──────── AVAILABLE DATA ────────

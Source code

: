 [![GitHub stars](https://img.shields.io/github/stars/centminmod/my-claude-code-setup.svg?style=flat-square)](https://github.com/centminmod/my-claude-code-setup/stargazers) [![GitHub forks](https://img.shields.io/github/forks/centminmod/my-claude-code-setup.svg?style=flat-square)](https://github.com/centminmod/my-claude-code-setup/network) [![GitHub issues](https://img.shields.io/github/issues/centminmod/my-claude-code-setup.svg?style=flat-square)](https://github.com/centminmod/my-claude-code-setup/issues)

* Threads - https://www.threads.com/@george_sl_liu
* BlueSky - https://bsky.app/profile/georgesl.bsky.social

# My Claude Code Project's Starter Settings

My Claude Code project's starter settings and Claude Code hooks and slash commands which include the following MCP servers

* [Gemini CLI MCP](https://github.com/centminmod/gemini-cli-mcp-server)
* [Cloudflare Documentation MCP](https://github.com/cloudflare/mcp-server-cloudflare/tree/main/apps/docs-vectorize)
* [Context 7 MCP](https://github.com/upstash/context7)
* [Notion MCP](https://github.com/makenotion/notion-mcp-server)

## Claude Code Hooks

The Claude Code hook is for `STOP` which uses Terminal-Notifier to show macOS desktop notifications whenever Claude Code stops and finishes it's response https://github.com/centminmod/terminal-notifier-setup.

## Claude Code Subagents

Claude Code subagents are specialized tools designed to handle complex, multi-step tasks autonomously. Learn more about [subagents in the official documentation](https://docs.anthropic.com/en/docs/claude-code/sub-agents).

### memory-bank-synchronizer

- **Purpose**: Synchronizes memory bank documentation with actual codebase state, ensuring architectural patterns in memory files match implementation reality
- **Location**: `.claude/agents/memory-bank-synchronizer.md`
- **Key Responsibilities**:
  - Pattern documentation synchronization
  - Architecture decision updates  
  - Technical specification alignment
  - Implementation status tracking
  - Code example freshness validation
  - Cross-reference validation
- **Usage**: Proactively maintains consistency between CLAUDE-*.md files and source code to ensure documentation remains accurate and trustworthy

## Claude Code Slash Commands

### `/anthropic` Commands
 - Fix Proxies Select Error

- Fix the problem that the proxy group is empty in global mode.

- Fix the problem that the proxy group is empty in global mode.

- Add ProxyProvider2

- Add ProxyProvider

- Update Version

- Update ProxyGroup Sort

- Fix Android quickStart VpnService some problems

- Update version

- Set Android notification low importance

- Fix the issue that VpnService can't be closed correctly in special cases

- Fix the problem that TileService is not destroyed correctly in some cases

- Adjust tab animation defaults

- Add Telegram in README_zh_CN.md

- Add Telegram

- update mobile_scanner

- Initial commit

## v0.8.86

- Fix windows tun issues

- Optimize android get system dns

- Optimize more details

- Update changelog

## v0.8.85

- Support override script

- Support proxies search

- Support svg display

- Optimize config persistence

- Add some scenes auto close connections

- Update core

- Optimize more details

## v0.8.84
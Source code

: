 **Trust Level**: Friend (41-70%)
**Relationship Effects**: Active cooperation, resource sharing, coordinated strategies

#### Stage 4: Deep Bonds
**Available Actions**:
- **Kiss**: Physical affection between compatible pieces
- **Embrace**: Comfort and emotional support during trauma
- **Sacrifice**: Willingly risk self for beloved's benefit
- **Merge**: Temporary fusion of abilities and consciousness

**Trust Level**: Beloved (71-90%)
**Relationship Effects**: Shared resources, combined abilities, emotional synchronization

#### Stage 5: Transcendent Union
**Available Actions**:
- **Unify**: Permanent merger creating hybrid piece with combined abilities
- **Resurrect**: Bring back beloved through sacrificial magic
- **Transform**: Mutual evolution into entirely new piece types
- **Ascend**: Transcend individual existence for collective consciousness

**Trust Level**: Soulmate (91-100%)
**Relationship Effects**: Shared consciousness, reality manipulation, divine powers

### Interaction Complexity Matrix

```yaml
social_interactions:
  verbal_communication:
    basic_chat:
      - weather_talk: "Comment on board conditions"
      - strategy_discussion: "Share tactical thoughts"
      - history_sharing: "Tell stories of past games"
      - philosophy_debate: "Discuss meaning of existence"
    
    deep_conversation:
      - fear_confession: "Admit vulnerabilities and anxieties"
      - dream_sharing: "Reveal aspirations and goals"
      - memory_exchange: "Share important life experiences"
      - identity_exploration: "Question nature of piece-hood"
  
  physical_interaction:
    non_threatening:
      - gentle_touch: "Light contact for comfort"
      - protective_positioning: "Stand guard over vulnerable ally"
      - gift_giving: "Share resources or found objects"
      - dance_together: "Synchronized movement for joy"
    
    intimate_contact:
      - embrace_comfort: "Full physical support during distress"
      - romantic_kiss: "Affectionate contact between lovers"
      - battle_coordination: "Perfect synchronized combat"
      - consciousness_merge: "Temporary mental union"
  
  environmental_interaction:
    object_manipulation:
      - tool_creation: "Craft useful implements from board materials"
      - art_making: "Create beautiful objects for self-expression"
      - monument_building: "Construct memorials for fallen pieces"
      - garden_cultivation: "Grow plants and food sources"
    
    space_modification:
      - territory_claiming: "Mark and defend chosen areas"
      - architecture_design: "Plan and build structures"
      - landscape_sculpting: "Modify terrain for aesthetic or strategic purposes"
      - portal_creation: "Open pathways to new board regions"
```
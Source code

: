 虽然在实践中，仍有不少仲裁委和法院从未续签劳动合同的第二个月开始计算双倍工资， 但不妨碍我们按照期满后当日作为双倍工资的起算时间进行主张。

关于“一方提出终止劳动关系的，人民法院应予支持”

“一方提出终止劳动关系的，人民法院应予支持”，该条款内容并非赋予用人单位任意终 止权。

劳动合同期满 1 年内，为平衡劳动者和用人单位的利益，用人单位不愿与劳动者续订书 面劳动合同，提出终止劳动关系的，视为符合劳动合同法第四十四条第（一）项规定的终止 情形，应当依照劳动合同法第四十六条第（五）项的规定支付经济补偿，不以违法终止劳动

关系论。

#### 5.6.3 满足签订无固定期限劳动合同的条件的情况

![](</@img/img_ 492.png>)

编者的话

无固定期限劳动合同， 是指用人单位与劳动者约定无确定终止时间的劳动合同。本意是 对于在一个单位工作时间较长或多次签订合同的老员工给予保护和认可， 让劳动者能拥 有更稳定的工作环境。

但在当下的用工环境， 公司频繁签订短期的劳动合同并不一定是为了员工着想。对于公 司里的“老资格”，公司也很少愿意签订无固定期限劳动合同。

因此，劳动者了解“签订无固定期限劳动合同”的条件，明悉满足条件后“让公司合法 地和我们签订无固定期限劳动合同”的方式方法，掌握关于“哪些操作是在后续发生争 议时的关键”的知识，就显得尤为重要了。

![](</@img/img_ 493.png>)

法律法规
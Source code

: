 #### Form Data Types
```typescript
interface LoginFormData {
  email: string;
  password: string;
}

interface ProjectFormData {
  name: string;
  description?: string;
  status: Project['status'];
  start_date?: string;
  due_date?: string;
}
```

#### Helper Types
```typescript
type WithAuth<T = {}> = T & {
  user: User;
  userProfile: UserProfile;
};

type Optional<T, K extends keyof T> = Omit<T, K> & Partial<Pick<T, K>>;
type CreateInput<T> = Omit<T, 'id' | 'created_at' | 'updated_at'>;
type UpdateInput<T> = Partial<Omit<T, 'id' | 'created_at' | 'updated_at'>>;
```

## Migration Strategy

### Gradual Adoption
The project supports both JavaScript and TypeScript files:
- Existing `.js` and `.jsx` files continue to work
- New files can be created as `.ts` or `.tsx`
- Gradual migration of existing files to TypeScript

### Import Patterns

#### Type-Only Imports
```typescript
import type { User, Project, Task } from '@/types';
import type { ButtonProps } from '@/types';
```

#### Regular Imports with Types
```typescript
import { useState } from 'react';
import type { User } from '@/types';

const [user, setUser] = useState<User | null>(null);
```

────────

● **ACTIVITY**:
For the string "Shared", filter the data and copy out each line where it occurs.

● **RESULT OF THE EXERCISE**:
**Relationship Effects**: Shared resources, combined abilities, emotional synchronization
**Relationship Effects**: Shared consciousness, reality manipulation, divine powers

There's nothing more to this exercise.